Work request. Go through the records below and return each line that has "them" in it.

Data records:
###

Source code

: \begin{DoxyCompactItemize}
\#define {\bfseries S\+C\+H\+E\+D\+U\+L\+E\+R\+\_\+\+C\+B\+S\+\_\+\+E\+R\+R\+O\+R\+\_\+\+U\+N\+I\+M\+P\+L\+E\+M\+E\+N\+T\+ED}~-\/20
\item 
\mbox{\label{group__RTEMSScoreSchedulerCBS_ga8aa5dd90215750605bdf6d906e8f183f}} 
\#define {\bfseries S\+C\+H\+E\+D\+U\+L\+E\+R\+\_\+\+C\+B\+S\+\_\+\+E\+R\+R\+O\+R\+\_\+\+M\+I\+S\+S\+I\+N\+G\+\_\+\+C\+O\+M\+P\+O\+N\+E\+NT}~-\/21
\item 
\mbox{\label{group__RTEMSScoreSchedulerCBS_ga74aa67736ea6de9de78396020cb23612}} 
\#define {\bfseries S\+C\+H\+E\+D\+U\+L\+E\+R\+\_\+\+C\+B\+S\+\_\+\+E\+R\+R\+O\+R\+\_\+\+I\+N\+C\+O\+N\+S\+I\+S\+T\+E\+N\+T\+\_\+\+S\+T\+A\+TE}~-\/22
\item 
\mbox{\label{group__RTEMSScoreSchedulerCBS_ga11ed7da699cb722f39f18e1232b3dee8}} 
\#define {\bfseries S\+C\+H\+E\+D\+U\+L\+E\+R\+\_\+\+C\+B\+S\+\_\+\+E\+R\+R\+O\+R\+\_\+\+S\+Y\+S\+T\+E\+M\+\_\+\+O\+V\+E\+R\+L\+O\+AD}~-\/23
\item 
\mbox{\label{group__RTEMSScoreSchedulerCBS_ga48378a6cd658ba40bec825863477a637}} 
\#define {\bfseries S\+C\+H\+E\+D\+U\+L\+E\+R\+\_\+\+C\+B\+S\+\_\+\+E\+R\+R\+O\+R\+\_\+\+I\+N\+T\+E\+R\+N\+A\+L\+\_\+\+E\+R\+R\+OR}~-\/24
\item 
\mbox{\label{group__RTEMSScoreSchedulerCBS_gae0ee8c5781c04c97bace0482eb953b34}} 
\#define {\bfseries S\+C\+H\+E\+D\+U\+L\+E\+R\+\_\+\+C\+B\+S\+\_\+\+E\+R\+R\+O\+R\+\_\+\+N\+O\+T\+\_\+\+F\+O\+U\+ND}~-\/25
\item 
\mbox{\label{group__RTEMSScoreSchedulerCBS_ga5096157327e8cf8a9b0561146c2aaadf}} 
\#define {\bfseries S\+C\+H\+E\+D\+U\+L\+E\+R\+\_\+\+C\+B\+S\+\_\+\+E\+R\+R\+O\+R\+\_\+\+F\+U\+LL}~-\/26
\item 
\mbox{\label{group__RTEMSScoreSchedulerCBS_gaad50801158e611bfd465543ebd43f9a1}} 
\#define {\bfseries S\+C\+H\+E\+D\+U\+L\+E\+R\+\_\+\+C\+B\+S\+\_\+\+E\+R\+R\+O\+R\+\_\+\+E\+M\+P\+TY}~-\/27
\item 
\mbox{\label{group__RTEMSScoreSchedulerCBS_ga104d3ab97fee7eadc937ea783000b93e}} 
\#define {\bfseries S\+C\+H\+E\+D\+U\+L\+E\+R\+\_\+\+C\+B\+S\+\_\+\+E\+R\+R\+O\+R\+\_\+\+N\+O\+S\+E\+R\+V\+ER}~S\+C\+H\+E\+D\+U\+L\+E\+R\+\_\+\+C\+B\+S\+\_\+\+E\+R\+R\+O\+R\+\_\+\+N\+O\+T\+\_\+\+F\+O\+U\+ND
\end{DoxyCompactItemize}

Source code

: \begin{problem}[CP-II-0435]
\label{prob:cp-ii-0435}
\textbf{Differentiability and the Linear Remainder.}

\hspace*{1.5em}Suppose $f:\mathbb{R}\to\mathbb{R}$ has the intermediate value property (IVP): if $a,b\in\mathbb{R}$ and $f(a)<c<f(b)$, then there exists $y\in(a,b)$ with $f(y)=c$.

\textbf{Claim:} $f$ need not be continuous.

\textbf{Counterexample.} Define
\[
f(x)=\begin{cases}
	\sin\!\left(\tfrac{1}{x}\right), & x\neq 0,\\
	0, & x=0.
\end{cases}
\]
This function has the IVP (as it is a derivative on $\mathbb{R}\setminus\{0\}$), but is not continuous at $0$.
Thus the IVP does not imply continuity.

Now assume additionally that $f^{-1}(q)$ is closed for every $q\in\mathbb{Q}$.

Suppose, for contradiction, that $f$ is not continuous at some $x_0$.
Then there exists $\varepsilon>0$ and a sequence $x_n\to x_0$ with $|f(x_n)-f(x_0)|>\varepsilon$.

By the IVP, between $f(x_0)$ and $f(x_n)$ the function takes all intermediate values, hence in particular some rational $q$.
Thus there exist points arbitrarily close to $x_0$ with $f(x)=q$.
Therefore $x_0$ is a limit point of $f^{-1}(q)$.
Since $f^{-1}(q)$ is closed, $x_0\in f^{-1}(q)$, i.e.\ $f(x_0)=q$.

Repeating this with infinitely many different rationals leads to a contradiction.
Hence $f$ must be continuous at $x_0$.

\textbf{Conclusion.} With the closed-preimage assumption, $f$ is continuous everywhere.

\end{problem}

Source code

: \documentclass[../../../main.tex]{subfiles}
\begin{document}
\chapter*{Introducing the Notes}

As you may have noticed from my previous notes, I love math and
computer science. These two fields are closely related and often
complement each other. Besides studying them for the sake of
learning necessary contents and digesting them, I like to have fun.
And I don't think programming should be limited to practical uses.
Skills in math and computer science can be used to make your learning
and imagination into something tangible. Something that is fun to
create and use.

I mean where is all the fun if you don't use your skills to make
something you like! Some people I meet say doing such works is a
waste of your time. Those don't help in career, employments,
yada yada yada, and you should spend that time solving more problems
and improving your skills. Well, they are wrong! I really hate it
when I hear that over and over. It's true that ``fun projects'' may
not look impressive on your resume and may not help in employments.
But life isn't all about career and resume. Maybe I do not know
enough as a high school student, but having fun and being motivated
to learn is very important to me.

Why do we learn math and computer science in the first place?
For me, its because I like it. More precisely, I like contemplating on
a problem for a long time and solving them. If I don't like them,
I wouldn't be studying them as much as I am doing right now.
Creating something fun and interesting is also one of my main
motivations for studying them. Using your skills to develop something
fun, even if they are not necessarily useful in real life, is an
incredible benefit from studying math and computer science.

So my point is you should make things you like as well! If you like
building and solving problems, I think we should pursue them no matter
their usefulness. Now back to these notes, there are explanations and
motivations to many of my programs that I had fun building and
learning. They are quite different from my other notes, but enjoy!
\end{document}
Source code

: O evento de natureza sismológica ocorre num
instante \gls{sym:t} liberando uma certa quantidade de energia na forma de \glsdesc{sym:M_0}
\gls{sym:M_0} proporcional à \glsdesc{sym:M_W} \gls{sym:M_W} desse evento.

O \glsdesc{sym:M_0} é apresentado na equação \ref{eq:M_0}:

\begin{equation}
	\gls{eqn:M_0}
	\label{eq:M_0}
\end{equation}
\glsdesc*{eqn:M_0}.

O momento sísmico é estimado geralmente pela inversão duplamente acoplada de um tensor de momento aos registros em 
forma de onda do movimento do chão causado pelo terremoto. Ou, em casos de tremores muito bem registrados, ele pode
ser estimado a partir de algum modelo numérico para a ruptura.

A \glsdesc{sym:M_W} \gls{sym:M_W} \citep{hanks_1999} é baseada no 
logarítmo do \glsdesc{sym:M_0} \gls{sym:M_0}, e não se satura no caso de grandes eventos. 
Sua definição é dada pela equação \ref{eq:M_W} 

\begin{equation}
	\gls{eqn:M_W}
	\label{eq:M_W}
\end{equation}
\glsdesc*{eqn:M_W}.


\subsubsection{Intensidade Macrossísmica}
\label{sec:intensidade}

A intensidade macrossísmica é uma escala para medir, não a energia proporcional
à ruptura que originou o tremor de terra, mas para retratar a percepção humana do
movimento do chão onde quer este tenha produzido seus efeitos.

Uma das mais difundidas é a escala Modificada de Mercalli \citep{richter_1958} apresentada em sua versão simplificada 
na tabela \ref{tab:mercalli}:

###

Task response.
complement each other. Besides studying them for the sake of
learning necessary contents and digesting them, I like to have fun.
a problem for a long time and solving them. If I don't like them,
I wouldn't be studying them as much as I am doing right now.
motivations for studying them. Using your skills to develop something
building and solving problems, I think we should pursue them no matter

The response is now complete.